* _What is expected_: Transcribe the listing in full. Keep every line exactly as it stands.

╭─ Data

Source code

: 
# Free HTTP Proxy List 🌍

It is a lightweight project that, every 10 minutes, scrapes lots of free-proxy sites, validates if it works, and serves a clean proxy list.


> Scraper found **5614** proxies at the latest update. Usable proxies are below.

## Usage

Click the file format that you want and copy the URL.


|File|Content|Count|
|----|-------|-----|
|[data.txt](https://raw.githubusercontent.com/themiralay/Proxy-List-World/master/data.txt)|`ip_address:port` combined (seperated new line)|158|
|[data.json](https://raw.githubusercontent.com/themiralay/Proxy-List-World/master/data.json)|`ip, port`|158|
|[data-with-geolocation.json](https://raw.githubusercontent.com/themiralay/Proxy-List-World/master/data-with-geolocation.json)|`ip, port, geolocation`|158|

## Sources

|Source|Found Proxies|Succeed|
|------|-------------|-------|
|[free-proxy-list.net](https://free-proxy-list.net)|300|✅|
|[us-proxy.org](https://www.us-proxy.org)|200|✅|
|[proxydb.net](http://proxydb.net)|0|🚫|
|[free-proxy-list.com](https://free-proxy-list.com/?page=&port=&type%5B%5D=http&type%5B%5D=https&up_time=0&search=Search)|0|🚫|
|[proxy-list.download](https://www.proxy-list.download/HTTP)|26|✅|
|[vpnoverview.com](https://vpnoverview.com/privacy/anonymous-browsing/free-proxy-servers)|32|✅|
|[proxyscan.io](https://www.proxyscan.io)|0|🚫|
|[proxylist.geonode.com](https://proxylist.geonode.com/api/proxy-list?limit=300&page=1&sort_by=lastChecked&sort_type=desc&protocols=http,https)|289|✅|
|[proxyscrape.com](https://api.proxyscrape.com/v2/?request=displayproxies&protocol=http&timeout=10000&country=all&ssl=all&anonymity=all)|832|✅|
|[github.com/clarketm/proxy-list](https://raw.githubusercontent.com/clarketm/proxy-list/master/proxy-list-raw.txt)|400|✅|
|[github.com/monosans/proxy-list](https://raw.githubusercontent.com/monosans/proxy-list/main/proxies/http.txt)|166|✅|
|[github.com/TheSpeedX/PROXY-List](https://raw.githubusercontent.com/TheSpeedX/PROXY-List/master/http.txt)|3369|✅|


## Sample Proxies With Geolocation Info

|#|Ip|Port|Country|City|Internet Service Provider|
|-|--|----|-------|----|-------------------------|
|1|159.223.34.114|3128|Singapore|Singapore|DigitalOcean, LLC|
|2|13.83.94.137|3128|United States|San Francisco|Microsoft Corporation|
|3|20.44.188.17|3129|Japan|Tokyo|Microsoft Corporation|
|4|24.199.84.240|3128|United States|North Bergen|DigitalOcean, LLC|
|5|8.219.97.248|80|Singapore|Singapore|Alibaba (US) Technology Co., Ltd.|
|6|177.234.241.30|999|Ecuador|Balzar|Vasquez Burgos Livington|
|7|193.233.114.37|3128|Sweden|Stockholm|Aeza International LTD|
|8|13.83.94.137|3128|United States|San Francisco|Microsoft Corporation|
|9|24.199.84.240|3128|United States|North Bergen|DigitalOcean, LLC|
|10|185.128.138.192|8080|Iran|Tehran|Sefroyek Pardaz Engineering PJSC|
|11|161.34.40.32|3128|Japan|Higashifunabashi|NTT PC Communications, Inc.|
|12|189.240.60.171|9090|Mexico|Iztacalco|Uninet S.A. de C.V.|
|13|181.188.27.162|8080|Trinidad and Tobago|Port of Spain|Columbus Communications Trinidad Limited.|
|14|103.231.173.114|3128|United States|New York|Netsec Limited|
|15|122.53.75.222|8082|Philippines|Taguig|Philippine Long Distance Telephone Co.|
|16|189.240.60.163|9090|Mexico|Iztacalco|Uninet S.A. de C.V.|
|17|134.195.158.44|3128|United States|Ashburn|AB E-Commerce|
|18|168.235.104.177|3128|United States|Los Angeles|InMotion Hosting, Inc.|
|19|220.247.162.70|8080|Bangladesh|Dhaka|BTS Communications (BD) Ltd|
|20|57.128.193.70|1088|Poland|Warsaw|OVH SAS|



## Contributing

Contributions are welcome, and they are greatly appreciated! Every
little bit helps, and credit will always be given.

╰─

* _Reply to the exercise_:
Source code

: 
# Free HTTP Proxy List 🌍

It is a lightweight project that, every 10 minutes, scrapes lots of free-proxy sites, validates if it works, and serves a clean proxy list.


> Scraper found **5614** proxies at the latest update. Usable proxies are below.

## Usage

Click the file format that you want and copy the URL.


|File|Content|Count|
|----|-------|-----|
|[data.txt](https://raw.githubusercontent.com/themiralay/Proxy-List-World/master/data.txt)|`ip_address:port` combined (seperated new line)|158|
|[data.json](https://raw.githubusercontent.com/themiralay/Proxy-List-World/master/data.json)|`ip, port`|158|
|[data-with-geolocation.json](https://raw.githubusercontent.com/themiralay/Proxy-List-World/master/data-with-geolocation.json)|`ip, port, geolocation`|158|

## Sources

|Source|Found Proxies|Succeed|
|------|-------------|-------|
|[free-proxy-list.net](https://free-proxy-list.net)|300|✅|
|[us-proxy.org](https://www.us-proxy.org)|200|✅|
|[proxydb.net](http://proxydb.net)|0|🚫|
|[free-proxy-list.com](https://free-proxy-list.com/?page=&port=&type%5B%5D=http&type%5B%5D=https&up_time=0&search=Search)|0|🚫|
|[proxy-list.download](https://www.proxy-list.download/HTTP)|26|✅|
|[vpnoverview.com](https://vpnoverview.com/privacy/anonymous-browsing/free-proxy-servers)|32|✅|
|[proxyscan.io](https://www.proxyscan.io)|0|🚫|
|[proxylist.geonode.com](https://proxylist.geonode.com/api/proxy-list?limit=300&page=1&sort_by=lastChecked&sort_type=desc&protocols=http,https)|289|✅|
|[proxyscrape.com](https://api.proxyscrape.com/v2/?request=displayproxies&protocol=http&timeout=10000&country=all&ssl=all&anonymity=all)|832|✅|
|[github.com/clarketm/proxy-list](https://raw.githubusercontent.com/clarketm/proxy-list/master/proxy-list-raw.txt)|400|✅|
|[github.com/monosans/proxy-list](https://raw.githubusercontent.com/monosans/proxy-list/main/proxies/http.txt)|166|✅|
|[github.com/TheSpeedX/PROXY-List](https://raw.githubusercontent.com/TheSpeedX/PROXY-List/master/http.txt)|3369|✅|


## Sample Proxies With Geolocation Info

|#|Ip|Port|Country|City|Internet Service Provider|
|-|--|----|-------|----|-------------------------|
|1|159.223.34.114|3128|Singapore|Singapore|DigitalOcean, LLC|
|2|13.83.94.137|3128|United States|San Francisco|Microsoft Corporation|
|3|20.44.188.17|3129|Japan|Tokyo|Microsoft Corporation|
|4|24.199.84.240|3128|United States|North Bergen|DigitalOcean, LLC|
|5|8.219.97.248|80|Singapore|Singapore|Alibaba (US) Technology Co., Ltd.|
|6|177.234.241.30|999|Ecuador|Balzar|Vasquez Burgos Livington|
|7|193.233.114.37|3128|Sweden|Stockholm|Aeza International LTD|
|8|13.83.94.137|3128|United States|San Francisco|Microsoft Corporation|
|9|24.199.84.240|3128|United States|North Bergen|DigitalOcean, LLC|
|10|185.128.138.192|8080|Iran|Tehran|Sefroyek Pardaz Engineering PJSC|
|11|161.34.40.32|3128|Japan|Higashifunabashi|NTT PC Communications, Inc.|
|12|189.240.60.171|9090|Mexico|Iztacalco|Uninet S.A. de C.V.|
|13|181.188.27.162|8080|Trinidad and Tobago|Port of Spain|Columbus Communications Trinidad Limited.|
|14|103.231.173.114|3128|United States|New York|Netsec Limited|
|15|122.53.75.222|8082|Philippines|Taguig|Philippine Long Distance Telephone Co.|
|16|189.240.60.163|9090|Mexico|Iztacalco|Uninet S.A. de C.V.|
|17|134.195.158.44|3128|United States|Ashburn|AB E-Commerce|
|18|168.235.104.177|3128|United States|Los Angeles|InMotion Hosting, Inc.|
|19|220.247.162.70|8080|Bangladesh|Dhaka|BTS Communications (BD) Ltd|
|20|57.128.193.70|1088|Poland|Warsaw|OVH SAS|



## Contributing

Contributions are welcome, and they are greatly appreciated! Every
little bit helps, and credit will always be given.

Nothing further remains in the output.